Go through the data line by line. Copy each one holding the string "using".

▬▬▬▬▬▬

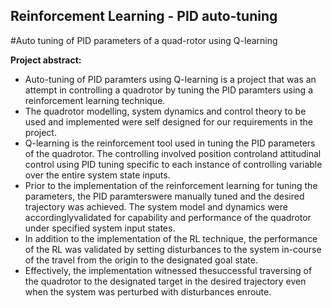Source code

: ## Reinforcement Learning - PID auto-tuning

#Auto tuning of PID parameters of a quad-rotor using Q-learning

**Project abstract:**
 - Auto-tuning of PID paramters using Q-learning is a project that was an attempt in controlling a quadrotor by tuning the 
PID paramters using a reinforcement learning technique. 
 - The quadrotor modelling, system dynamics and control theory to be used and implemented were self designed for our 
requirements in the project. 
 - Q-learning is the reinforcement tool used in tuning the PID parameters of the quadrotor. The controlling involved position
controland attitudinal control using PID tuning specific to each instance of controlling variable over the entire system
state inputs. 
 - Prior to the implementation of the reinforcement learning for tuning the parameters, the PID paramterswere manually tuned
and the desired trajectory was achieved. The system model and dynamics were accordinglyvalidated for capability and performance
of the quadrotor under specified system input states. 
 - In addition to the implementation of the RL technique, the performance of the RL was validated by setting disturbances to
the system in-course of the travel from the origin to the designated goal state. 
 - Effectively, the implementation witnessed thesuccessful traversing of the quadrotor to the designated target in the desired
trajectory even when the system was perturbed with disturbances enroute.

▬▬▬▬▬▬

__Result of this task__.
#Auto tuning of PID parameters of a quad-rotor using Q-learning
 - Auto-tuning of PID paramters using Q-learning is a project that was an attempt in controlling a quadrotor by tuning the 
PID paramters using a reinforcement learning technique. 
controland attitudinal control using PID tuning specific to each instance of controlling variable over the entire system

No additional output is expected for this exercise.